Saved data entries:

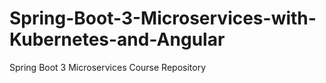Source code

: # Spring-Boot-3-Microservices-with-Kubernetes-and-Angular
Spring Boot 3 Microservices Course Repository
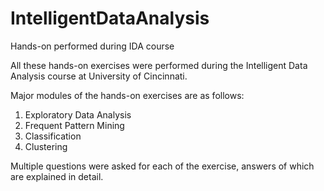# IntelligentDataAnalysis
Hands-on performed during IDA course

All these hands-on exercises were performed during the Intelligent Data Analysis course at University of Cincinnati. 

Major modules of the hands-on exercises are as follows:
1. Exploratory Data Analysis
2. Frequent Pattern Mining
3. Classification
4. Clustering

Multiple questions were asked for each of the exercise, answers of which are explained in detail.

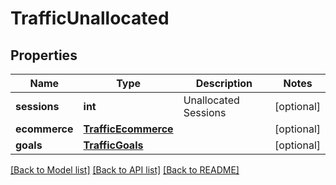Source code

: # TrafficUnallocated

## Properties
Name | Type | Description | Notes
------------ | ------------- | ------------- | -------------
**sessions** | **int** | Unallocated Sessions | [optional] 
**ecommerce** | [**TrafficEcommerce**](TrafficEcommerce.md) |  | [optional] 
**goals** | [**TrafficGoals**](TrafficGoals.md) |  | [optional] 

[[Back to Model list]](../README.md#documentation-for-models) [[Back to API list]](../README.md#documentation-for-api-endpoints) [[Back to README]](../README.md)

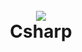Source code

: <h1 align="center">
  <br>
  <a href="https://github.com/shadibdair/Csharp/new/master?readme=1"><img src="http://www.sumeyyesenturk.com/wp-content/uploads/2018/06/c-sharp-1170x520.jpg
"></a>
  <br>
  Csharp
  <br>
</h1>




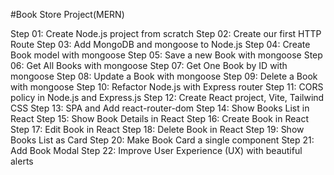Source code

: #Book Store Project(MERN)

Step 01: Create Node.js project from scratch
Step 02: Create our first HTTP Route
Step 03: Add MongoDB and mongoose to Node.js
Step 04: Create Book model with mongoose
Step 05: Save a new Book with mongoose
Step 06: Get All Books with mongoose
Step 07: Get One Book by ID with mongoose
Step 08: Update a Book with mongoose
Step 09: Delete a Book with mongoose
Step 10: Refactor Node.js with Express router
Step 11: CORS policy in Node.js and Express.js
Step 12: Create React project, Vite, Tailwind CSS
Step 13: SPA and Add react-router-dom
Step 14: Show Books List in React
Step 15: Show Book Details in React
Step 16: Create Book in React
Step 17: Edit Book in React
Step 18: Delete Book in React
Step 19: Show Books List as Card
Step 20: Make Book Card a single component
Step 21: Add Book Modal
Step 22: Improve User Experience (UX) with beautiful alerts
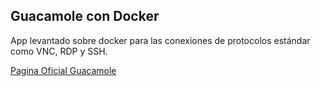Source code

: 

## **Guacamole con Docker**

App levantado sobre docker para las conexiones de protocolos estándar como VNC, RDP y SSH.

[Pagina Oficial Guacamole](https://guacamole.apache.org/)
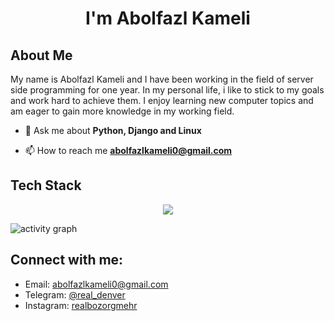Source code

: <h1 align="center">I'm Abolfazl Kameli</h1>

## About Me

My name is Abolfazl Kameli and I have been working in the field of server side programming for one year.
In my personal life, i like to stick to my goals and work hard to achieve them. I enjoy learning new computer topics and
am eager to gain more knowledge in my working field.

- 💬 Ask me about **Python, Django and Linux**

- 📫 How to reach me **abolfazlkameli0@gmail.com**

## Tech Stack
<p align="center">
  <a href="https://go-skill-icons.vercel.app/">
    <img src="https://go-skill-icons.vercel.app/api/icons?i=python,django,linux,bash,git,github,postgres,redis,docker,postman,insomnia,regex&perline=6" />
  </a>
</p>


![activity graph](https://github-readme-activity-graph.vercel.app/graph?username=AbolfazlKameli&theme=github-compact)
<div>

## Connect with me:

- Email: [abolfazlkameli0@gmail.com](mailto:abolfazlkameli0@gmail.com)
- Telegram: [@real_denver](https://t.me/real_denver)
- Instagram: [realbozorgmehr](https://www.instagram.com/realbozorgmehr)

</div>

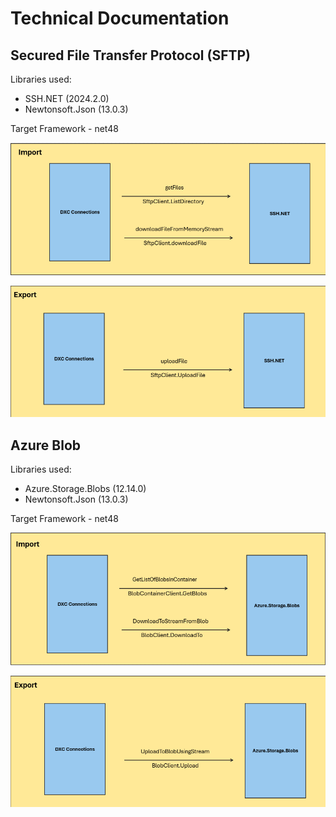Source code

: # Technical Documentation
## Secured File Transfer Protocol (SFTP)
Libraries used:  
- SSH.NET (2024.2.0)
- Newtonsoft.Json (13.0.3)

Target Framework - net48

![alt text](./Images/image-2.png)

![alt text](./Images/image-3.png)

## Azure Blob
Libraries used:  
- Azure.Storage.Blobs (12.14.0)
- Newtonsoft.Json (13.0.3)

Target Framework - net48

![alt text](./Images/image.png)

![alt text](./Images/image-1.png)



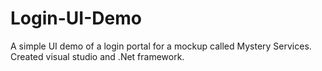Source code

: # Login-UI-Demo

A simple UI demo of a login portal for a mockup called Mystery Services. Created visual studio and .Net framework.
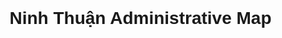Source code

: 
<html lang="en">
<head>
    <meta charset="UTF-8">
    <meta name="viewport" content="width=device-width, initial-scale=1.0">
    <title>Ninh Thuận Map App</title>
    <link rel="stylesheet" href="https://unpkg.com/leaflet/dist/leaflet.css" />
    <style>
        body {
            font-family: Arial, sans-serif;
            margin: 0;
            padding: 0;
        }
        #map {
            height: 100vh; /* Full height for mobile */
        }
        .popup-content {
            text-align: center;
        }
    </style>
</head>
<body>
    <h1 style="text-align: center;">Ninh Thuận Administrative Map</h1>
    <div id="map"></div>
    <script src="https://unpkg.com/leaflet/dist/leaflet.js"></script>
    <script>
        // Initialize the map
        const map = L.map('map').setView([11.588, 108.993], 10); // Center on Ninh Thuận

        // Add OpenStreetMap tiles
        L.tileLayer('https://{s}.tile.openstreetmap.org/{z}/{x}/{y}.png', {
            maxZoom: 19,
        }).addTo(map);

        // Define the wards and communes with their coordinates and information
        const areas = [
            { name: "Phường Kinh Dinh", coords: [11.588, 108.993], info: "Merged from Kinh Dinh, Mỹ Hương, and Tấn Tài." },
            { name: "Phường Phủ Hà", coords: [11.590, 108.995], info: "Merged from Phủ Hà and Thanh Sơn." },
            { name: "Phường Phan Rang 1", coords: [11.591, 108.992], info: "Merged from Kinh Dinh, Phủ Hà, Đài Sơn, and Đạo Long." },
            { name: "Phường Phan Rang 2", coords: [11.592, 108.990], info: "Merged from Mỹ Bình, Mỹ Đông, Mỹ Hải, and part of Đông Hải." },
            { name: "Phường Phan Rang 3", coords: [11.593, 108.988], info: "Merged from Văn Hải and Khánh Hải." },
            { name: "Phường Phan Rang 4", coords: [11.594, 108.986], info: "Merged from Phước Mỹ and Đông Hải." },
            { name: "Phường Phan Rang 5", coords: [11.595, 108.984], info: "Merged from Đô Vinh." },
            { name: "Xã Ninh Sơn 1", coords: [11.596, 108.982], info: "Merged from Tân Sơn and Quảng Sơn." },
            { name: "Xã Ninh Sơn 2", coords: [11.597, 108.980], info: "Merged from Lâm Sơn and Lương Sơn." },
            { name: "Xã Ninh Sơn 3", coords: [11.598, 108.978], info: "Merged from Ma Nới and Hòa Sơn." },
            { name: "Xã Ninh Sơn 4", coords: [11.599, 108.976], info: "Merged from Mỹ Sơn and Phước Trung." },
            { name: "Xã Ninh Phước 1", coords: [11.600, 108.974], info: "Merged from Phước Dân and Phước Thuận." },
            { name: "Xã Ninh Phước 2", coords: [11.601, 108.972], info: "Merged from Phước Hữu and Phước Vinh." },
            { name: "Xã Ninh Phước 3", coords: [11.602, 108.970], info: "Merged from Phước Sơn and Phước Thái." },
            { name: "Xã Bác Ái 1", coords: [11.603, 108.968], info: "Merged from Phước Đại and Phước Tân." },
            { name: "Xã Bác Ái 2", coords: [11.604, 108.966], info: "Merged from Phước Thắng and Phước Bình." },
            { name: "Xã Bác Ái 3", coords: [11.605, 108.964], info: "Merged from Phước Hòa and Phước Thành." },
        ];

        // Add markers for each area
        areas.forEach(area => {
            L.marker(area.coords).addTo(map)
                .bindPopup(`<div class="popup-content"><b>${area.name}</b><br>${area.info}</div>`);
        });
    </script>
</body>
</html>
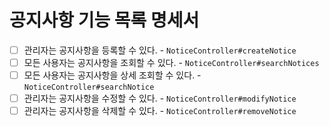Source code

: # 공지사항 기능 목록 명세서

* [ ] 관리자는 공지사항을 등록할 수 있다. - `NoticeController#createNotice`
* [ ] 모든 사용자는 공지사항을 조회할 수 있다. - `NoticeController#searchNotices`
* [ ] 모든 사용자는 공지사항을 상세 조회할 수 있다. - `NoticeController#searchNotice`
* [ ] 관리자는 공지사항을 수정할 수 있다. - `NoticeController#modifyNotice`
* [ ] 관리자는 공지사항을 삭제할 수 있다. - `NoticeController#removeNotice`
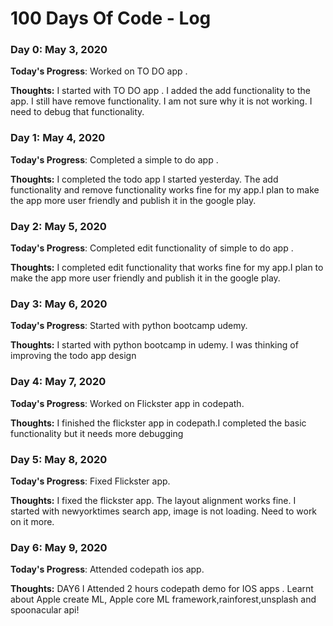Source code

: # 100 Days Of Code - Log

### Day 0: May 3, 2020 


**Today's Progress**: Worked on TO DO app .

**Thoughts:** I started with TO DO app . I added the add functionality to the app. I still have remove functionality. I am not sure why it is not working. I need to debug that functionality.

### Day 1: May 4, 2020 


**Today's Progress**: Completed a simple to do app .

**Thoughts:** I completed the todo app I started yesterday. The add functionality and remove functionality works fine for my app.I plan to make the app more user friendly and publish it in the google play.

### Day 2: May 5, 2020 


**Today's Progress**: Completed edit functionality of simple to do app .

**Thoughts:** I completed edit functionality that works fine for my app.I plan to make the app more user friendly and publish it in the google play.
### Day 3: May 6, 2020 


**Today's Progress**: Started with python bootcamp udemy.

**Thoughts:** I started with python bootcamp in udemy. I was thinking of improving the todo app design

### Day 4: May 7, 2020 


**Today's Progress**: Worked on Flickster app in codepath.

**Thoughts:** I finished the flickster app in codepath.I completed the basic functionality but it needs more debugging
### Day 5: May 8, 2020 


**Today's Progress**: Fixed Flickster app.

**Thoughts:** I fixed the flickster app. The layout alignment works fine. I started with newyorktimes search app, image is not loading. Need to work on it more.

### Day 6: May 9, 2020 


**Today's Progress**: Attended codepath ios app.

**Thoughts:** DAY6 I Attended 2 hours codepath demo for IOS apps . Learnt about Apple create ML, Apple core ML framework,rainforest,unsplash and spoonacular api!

-- Task requirements --
If a line of the records includes the string "router", copy it out.

-- Written answer --
Step 10: Refactor Node.js with Express router
Step 13: SPA and Add react-router-dom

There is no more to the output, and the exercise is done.